The spot price may exceed the futures price, or it may be lower than it. When it is lower than the futures price, it is called contango. This is common when investing in commodities that have a high storage cost. When the spot price exceeds the futures price, this is called backwardation. Experts believe that current market prices will converge with futures prices eventually.
The spot price is affected by many factors, including the supply and demand of the commodity. Because of this, the spot price is constantly changing. Investors should be prepared to deal with constant price fluctuations when investing in gold.
What is price spread in gold trading?
A price spread is the difference between the price offered to purchase an asset vs. the price offered to sell it.
Gold works the same way: The offer price, or ask price, is the amount the gold is to buy. This is what you’ll spend when making your investment. The bid price is what you can sell the asset for. Bid prices are always lower than ask prices.
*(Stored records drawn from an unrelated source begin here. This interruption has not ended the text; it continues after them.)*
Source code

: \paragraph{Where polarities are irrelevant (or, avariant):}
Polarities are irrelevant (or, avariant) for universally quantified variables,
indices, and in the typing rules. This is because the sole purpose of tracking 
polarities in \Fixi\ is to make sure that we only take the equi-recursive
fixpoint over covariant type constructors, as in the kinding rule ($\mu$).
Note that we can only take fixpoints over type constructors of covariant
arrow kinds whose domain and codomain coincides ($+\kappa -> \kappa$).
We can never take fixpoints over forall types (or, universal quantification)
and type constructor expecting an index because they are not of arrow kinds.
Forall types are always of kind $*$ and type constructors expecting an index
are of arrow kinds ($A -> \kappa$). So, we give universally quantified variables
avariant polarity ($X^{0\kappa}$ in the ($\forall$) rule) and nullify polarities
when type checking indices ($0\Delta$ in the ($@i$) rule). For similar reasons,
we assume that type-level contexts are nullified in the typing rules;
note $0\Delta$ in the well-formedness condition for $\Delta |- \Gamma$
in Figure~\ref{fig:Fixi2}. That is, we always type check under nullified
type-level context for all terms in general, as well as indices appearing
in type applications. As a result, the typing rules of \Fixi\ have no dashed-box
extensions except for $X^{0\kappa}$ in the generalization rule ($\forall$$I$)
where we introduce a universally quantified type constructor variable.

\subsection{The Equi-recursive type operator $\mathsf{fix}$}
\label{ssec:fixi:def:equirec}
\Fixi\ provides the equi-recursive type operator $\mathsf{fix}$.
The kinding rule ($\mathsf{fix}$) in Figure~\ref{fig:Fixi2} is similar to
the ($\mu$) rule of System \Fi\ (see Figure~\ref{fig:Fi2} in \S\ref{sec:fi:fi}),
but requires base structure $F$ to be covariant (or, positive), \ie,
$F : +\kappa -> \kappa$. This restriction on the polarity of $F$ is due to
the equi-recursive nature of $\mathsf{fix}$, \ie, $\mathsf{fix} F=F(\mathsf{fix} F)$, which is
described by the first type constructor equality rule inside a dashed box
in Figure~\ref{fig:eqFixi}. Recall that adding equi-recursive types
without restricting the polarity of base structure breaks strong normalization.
The lower the spread, the more liquid the market is. Investors should be encouraged by small spreads, knowing that the demand for gold is growing.
How to invest in gold
According to fee-based financial advisor James Taska, gold can be purchased as a physical asset or as a securitized product. “There is a great debate as to whether paper gold is as useful as the physical,” he says. “From a financial advisor’s viewpoint, it is much easier to rebalance a client’s allocation of gold if it is owned as an exchange-traded fund (ETF), and the spread when attempting to buy/sell gold can be quite variable and wide.”
There are many ways to buy gold. You may decide to create a gold IRA. Here’s how you can invest in gold:
- Gold bars: Known as bullion, many investors choose this option when investing in gold. You can buy it per gram or ounce, and the purity, weight, and manufacturer should be stamped on the face of the bar.
- Gold coins: These are collectible coins, such as the American Gold Eagle coin. Because they are collectibles, they may be bought for a premium over the weight amount of the gold.
- Gold jewelry: Because people buy jewelry for its aesthetic value as well, the price may be significantly more than the value of the gold’s weight.
- Gold futures contracts: A futures contract states that the investor will buy a specified amount of gold for a defined price at a future date. Futures allow investors to speculate on the price of gold in the future without handling the actual physical product.
- Gold funds: These are mutual funds or ETFs that own gold assets. You can purchase shares in gold funds or any other mutual fund investment, and their value fluctuates based on the changes in the underlying portfolio of assets.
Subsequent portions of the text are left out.